Please list all lines of the material below in which the string "degree" occurs.
++++
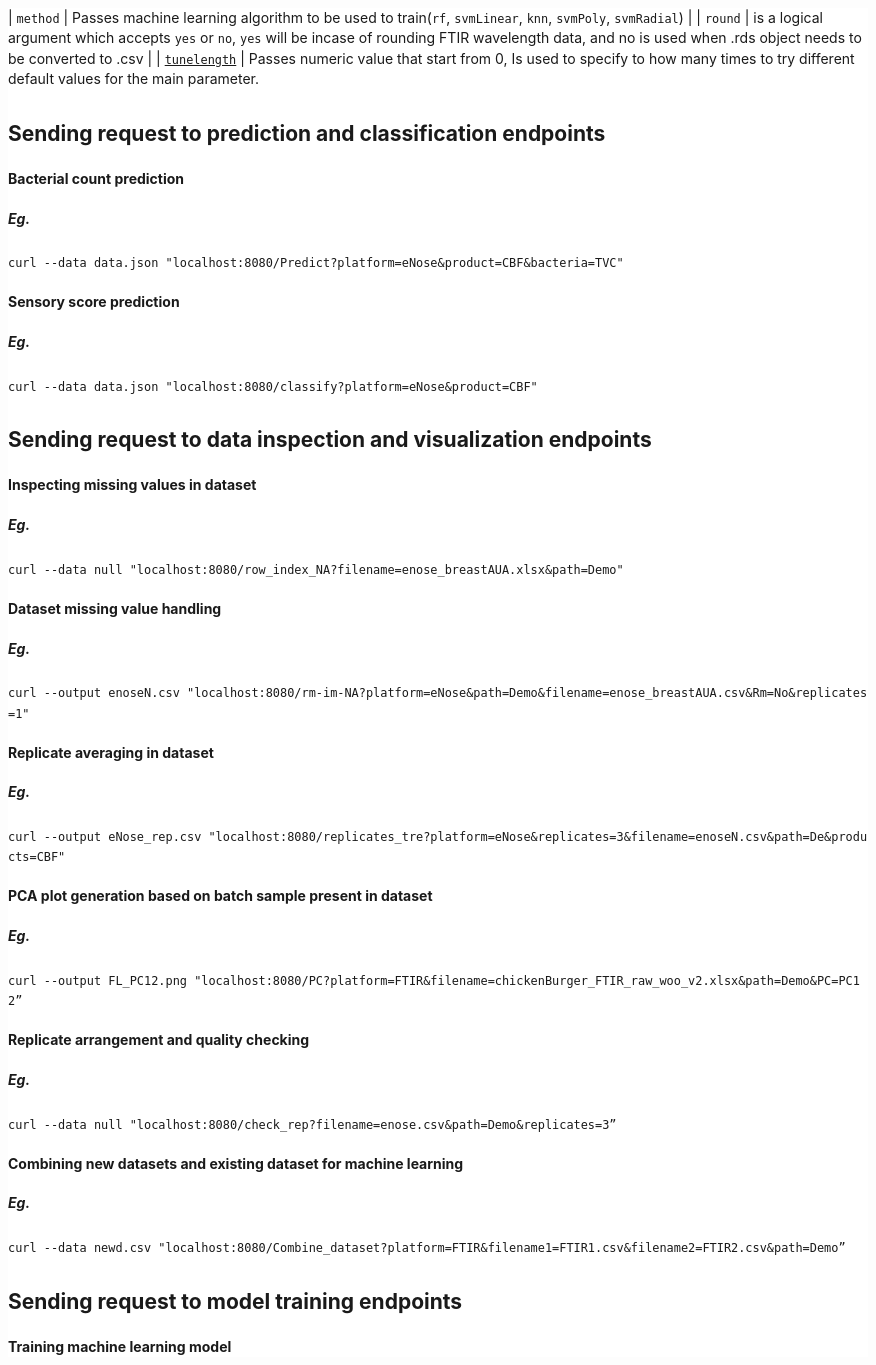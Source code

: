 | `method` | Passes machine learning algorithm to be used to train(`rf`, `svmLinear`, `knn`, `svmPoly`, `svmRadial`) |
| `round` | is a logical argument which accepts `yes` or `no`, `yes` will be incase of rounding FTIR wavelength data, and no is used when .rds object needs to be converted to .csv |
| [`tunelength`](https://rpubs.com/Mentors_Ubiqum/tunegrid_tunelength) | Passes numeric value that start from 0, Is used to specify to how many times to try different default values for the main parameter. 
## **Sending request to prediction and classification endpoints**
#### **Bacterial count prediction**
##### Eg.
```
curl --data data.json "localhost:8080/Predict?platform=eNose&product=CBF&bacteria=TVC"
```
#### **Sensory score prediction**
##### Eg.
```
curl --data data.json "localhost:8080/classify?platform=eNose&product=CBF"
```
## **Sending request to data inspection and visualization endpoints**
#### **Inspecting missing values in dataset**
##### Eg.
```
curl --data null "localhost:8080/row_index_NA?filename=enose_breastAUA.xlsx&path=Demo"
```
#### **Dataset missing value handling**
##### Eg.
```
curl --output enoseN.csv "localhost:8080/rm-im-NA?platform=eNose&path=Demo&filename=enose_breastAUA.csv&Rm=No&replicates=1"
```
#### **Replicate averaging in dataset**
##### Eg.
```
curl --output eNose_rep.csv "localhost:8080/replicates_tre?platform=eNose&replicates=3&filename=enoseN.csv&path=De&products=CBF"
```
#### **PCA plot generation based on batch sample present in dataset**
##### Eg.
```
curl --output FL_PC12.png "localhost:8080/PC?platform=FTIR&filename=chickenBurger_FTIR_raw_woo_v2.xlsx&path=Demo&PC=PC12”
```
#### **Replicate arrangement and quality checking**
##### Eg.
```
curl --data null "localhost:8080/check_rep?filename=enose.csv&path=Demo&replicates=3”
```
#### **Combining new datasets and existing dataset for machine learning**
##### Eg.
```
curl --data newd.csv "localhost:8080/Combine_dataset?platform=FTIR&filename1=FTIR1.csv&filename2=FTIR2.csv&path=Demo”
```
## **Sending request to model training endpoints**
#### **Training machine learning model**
++++
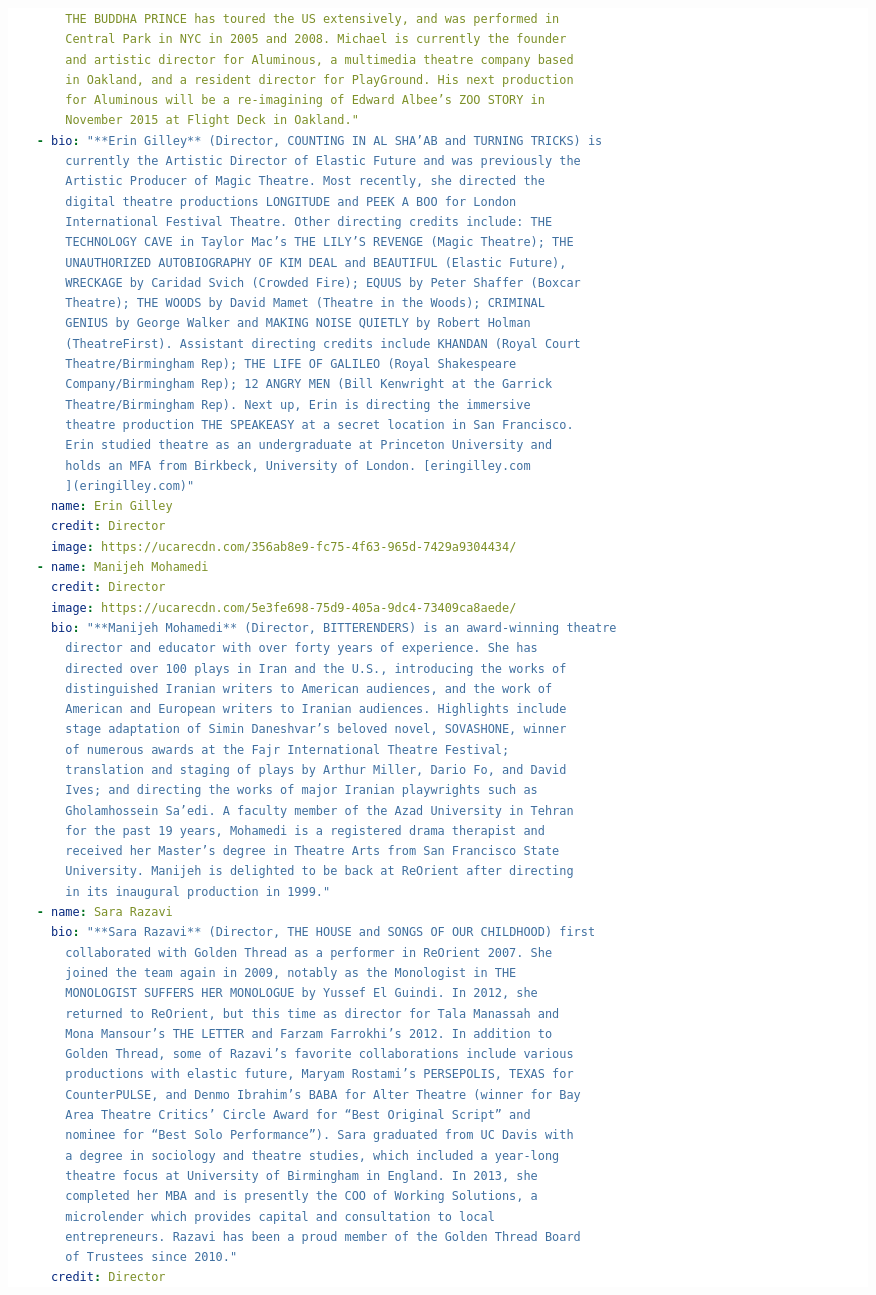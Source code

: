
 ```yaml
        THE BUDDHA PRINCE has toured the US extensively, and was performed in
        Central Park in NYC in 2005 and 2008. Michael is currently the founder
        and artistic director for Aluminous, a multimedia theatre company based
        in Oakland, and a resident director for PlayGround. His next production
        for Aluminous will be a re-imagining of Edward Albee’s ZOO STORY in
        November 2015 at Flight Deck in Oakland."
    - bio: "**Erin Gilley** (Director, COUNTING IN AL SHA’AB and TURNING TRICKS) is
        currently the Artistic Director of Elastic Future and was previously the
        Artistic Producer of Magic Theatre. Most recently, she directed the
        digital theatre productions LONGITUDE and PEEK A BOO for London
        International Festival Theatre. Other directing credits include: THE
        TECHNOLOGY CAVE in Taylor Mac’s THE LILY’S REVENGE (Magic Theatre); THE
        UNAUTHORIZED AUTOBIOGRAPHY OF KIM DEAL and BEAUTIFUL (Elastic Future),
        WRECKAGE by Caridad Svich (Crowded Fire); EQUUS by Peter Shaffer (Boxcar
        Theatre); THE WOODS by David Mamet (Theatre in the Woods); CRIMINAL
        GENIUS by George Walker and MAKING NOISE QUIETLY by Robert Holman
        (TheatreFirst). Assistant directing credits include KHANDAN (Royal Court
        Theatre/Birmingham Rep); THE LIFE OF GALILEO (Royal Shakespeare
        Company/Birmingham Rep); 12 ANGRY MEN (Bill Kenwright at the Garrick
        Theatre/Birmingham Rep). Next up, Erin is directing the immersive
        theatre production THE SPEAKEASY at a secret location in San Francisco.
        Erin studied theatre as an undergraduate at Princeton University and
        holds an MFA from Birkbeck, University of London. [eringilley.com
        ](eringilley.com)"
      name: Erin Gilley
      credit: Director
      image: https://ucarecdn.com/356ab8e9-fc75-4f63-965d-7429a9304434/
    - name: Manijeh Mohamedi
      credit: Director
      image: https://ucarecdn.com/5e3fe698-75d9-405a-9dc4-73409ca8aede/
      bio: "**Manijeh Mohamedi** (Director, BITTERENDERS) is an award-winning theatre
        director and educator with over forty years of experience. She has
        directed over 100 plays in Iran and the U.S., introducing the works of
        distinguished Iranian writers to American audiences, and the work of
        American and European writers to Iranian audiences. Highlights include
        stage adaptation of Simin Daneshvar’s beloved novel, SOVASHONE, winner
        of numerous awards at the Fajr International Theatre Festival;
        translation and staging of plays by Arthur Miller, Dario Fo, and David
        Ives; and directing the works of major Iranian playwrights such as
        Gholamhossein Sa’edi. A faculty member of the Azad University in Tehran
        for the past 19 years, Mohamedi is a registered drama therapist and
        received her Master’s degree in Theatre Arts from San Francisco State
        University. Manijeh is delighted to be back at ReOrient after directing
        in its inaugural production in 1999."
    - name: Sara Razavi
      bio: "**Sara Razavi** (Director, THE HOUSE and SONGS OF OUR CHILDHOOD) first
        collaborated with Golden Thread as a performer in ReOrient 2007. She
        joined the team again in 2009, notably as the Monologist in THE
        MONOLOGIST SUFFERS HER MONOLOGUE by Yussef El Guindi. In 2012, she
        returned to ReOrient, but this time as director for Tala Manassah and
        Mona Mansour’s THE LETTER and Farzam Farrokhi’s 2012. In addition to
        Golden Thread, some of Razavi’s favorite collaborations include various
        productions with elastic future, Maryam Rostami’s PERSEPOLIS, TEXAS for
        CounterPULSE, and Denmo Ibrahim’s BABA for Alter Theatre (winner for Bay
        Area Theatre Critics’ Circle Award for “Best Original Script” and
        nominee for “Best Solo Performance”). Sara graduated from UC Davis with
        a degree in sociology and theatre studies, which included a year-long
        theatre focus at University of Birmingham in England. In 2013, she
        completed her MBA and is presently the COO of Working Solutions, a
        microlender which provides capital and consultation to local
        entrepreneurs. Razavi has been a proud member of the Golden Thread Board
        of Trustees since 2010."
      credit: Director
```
++++
(Solution for this task)
        received her Master’s degree in Theatre Arts from San Francisco State
        a degree in sociology and theatre studies, which included a year-long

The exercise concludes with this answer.